Louis Rossmann sues Samsung over 4TB 990 Pro replacement after “shortage” block
A warranty RMA ended with a drive returned, slow performance, and Samsung saying it had no replacement in stock.

Louis Rossmann, a consumer rights advocate and tech repair shop owner, is taking Samsung to small claims court over a failed 4TB Samsung 990 Pro SSD. He says Samsung could not replace it due to a “very big shortage of memory products,” despite Amazon reportedly having 4TB 990 Pros available for $949.
Louis Rossmann is suing Samsung after a Samsung RMA process for his failed 4TB 990 Pro SSD ended in a dead end: Samsung returned his drive with test results claiming it was verified as good, then later cited a market shortage to explain why it would not replace the unit. Rossmann, a well-known tech YouTuber and consumer rights advocate, argues the replacement problem is not a supply constraint in practice because Samsung’s Amazon store allegedly still lists 4TB 990 Pros for $949.
The core dispute is simple and brutal for anyone who relies on warranties to protect expensive hardware. Rossmann says his 990 Pro stopped responding in a RAID-1 array roughly a year after he bought it from Best Buy. Within warranty, he contacted Samsung for an RMA, but the ticket got closed quickly after Samsung asked for a photo of the drive within 24 hours, even though he says the elapsed time was not actually 24 hours later because the SSD remained in his home PC while he was at work.
Then came the part that changes a warranty complaint into a legal one. Rossmann reports that eventually Samsung contacted him with return instructions and the process moved forward. But when a repair statement came back, it said that “based on the test results, the returned drive was verified as good.” Rossmann challenged that outcome and, according to his account, received no meaningful follow-up. Instead, Samsung returned the drive to him.

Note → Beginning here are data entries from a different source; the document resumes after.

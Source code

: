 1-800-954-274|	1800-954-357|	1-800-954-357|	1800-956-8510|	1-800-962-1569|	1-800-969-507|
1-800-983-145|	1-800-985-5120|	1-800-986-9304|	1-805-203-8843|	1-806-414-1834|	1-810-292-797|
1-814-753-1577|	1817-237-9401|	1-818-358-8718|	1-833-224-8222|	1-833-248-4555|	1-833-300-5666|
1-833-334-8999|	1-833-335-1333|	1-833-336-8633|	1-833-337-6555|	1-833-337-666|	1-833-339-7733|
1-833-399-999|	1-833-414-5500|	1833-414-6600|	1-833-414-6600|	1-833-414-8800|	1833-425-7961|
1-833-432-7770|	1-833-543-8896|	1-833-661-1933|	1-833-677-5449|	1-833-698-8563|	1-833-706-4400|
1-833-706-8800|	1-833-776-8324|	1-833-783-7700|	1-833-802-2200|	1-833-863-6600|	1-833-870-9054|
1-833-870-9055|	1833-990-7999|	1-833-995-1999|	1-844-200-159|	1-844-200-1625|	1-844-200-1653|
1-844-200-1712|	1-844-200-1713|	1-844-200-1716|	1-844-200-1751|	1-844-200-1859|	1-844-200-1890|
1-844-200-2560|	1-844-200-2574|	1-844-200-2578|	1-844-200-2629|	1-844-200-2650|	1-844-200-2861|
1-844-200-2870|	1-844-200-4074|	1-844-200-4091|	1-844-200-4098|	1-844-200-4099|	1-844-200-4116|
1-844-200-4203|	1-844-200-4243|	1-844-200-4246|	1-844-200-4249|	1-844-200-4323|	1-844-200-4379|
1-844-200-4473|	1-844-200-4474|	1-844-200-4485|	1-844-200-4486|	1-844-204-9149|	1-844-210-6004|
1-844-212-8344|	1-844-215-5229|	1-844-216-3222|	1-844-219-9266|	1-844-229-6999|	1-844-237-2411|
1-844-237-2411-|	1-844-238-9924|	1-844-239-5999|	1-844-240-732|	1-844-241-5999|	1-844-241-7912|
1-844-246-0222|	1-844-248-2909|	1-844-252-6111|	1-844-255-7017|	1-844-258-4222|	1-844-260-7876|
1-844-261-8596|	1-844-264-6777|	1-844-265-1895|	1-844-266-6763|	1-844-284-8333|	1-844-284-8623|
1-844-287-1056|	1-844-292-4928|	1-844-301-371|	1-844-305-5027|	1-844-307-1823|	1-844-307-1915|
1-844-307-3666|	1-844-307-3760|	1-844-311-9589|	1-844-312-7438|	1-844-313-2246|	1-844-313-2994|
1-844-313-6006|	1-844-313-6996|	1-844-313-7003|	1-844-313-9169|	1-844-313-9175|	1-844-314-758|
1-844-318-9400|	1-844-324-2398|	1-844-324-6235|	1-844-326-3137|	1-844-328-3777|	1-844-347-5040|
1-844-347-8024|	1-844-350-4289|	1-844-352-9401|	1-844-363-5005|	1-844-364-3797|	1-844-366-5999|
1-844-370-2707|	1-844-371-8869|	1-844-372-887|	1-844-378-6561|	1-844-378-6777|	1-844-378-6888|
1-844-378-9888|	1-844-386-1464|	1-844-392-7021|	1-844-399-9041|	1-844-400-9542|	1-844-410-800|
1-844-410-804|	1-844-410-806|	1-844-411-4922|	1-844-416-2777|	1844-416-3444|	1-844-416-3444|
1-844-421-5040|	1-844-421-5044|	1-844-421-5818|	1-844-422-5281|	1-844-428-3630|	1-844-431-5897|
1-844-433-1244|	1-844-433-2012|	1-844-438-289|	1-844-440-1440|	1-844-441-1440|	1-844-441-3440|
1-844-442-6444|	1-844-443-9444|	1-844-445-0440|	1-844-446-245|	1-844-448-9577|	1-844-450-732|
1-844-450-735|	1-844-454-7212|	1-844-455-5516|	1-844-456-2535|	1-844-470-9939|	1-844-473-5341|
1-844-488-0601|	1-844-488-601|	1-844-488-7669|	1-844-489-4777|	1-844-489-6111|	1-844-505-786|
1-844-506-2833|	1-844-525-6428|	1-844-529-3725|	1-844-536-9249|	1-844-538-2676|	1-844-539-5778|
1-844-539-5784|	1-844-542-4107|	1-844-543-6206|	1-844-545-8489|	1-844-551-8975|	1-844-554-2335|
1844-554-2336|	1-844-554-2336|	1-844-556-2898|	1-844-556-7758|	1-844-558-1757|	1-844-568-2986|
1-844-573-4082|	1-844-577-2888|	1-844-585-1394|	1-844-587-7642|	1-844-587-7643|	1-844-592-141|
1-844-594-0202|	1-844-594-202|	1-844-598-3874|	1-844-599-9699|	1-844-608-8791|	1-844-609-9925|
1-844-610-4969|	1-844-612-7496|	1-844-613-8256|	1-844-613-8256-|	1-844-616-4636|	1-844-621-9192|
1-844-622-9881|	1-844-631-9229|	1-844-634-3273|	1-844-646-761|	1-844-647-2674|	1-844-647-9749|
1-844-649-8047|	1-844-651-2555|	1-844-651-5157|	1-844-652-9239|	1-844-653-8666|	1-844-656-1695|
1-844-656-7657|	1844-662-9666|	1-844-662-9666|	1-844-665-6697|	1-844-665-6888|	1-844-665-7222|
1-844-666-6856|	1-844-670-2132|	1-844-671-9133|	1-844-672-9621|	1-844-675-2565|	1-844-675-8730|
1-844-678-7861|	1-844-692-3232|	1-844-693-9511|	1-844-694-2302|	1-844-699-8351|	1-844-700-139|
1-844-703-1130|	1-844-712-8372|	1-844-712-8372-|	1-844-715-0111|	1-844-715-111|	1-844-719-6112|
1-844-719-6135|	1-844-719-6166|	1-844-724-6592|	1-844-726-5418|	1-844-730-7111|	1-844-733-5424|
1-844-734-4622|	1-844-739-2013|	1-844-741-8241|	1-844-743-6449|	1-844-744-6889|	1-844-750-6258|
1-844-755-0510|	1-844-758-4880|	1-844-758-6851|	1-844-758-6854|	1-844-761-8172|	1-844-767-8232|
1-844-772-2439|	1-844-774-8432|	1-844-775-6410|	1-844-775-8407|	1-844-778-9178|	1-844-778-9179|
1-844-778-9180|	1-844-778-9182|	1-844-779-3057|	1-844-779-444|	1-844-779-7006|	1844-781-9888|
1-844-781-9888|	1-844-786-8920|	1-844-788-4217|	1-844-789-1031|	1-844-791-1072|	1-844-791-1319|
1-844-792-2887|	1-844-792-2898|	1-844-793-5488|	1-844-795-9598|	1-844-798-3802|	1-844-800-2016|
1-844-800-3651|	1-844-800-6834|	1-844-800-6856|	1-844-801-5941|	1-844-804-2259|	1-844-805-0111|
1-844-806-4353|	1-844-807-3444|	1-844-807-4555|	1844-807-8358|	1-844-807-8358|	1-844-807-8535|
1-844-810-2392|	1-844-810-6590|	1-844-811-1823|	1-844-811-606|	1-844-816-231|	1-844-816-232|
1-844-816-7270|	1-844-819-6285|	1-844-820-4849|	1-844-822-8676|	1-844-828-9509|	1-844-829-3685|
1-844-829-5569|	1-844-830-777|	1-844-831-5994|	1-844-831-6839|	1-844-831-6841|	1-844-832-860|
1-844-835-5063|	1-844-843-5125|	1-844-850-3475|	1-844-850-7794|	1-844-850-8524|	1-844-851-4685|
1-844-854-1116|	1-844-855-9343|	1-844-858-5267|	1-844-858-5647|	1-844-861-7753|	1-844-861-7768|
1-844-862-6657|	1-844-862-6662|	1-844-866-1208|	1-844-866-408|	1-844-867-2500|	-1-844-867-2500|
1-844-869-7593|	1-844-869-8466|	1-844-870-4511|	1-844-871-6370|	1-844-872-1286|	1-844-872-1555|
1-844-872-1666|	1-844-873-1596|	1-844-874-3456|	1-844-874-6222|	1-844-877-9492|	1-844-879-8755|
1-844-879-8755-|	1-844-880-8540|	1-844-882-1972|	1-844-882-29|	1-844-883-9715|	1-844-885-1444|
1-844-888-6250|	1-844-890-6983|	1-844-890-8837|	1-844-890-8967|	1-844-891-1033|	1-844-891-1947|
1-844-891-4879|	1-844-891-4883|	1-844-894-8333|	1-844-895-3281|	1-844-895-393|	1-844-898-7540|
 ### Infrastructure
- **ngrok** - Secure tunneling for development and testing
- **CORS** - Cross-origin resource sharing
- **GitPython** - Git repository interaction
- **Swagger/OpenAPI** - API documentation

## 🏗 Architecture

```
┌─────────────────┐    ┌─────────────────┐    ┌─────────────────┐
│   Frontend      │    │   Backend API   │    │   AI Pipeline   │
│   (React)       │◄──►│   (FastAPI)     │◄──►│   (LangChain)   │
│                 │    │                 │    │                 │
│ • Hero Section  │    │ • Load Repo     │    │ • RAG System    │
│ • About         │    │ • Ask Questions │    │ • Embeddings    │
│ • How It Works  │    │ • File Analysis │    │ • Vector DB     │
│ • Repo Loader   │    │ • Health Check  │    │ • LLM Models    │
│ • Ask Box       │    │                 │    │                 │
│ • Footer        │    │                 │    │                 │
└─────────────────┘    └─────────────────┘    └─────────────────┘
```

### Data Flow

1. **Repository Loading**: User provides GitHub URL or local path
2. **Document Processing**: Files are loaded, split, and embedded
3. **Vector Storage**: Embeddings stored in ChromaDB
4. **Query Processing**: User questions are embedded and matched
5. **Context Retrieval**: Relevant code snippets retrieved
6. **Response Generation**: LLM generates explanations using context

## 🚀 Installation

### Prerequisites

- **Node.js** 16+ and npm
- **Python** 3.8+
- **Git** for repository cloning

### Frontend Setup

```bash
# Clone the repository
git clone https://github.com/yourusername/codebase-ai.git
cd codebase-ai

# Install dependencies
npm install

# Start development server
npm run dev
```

When Rossmann demonstrates the returned SSD, he shows inconsistent write speeds ranging from 20 to 160 MB/s. For context, a Gen4 PCIe NVMe SSD like the 990 Pro is built for dramatically higher throughput than that. Rossmann runs a data recovery service in his repair shop, which means he is not just guessing. In the video, he frames the drive as effectively goosed, and he follows up with a stern email to Samsung about the correspondence, the test outcome, and consumer rights that should protect a warranty claim. Samsung’s reply includes a generic “we apologize for the inconvenience or any confusion you may have experienced,” but the key line is the one that pushes him toward court: Samsung says, “As you may already be aware, there is a very big shortage of memory products across the market. Due to this issue, the warranty service does not currently have your model of SSD in stock for replacement or a comparable model for upgrade.”
So what is Rossmann challenging? Not the idea that memory products can be constrained. He is challenging the specific claim that shortage made replacement impossible, because he points to Samsung’s own sales channel. He argues that Samsung’s Amazon store shows plenty of 4TB 990 Pros in stock for $949. In other words, he is asserting that the “shortage” explanation does not align with how the product is being offered for sale, at least based on availability and pricing he observed.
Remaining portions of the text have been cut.